▶ Work item
Exact copies of all the entries are required, and no pictures should appear in them.

Saved data entries

┄┄┄┄┄┄┄┄┄┄

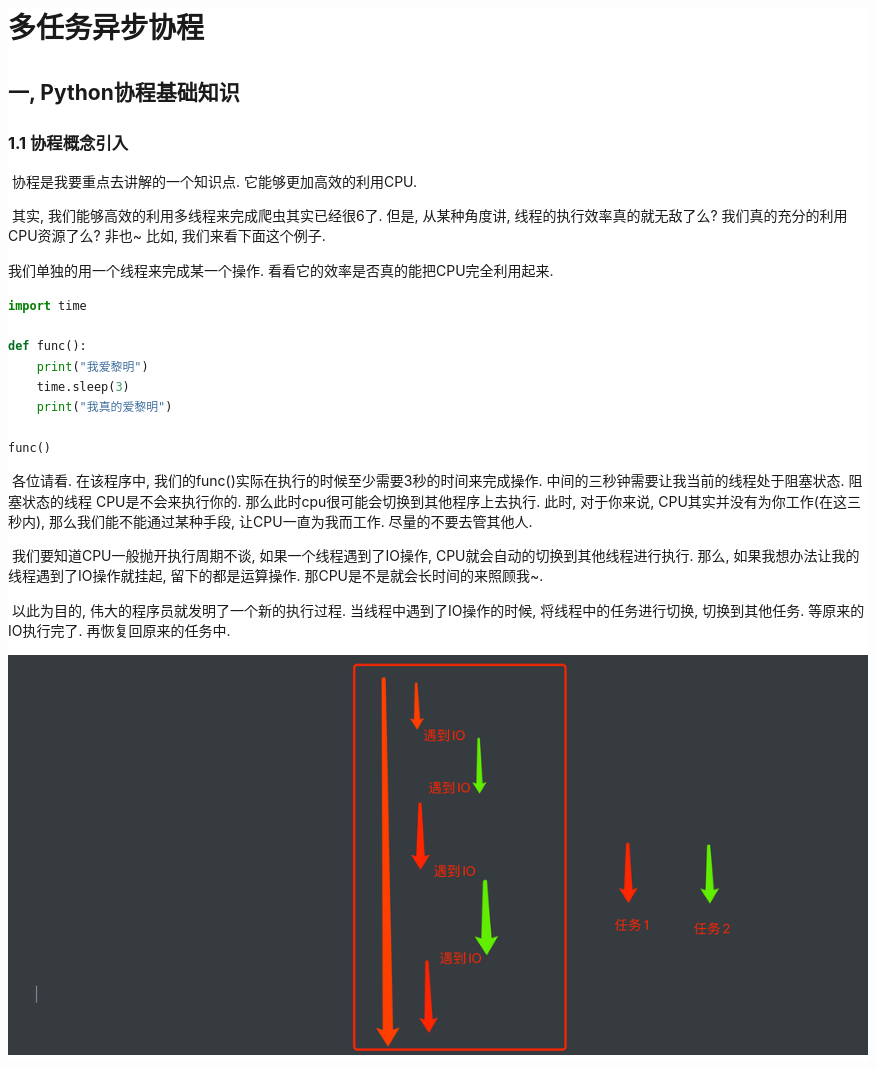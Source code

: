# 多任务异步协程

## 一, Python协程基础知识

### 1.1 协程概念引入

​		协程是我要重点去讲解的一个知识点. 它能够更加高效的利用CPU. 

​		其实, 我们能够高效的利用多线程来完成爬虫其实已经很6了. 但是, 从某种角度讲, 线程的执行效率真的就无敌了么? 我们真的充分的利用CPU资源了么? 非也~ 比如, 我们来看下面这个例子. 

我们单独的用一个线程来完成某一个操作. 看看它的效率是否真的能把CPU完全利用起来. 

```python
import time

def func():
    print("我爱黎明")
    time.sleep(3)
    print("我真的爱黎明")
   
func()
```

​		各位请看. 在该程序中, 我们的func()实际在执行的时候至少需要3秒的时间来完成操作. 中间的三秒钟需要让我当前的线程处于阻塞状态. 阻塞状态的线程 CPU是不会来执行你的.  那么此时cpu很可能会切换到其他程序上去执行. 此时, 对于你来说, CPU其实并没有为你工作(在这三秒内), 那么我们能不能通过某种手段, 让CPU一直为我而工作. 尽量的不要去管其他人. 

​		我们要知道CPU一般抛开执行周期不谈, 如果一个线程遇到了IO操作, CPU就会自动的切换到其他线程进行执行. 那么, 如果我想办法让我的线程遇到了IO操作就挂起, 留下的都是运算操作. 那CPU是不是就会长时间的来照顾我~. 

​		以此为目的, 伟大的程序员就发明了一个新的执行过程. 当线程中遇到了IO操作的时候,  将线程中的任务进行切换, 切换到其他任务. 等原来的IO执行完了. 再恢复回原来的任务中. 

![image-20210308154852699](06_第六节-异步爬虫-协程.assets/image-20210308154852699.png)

┄┄┄┄┄┄┄┄┄┄

▶ Result for this exercise
Source code

:# 多任务异步协程

## 一, Python协程基础知识

### 1.1 协程概念引入

​		协程是我要重点去讲解的一个知识点. 它能够更加高效的利用CPU. 

​		其实, 我们能够高效的利用多线程来完成爬虫其实已经很6了. 但是, 从某种角度讲, 线程的执行效率真的就无敌了么? 我们真的充分的利用CPU资源了么? 非也~ 比如, 我们来看下面这个例子. 

我们单独的用一个线程来完成某一个操作. 看看它的效率是否真的能把CPU完全利用起来. 

```python
import time

def func():
    print("我爱黎明")
    time.sleep(3)
    print("我真的爱黎明")
   
func()
```

​		各位请看. 在该程序中, 我们的func()实际在执行的时候至少需要3秒的时间来完成操作. 中间的三秒钟需要让我当前的线程处于阻塞状态. 阻塞状态的线程 CPU是不会来执行你的.  那么此时cpu很可能会切换到其他程序上去执行. 此时, 对于你来说, CPU其实并没有为你工作(在这三秒内), 那么我们能不能通过某种手段, 让CPU一直为我而工作. 尽量的不要去管其他人. 

​		我们要知道CPU一般抛开执行周期不谈, 如果一个线程遇到了IO操作, CPU就会自动的切换到其他线程进行执行. 那么, 如果我想办法让我的线程遇到了IO操作就挂起, 留下的都是运算操作. 那CPU是不是就会长时间的来照顾我~. 

​		以此为目的, 伟大的程序员就发明了一个新的执行过程. 当线程中遇到了IO操作的时候,  将线程中的任务进行切换, 切换到其他任务. 等原来的IO执行完了. 再恢复回原来的任务中. 

![image-20210308154852699](06_第六节-异步爬虫-协程.assets/image-20210308154852699.png)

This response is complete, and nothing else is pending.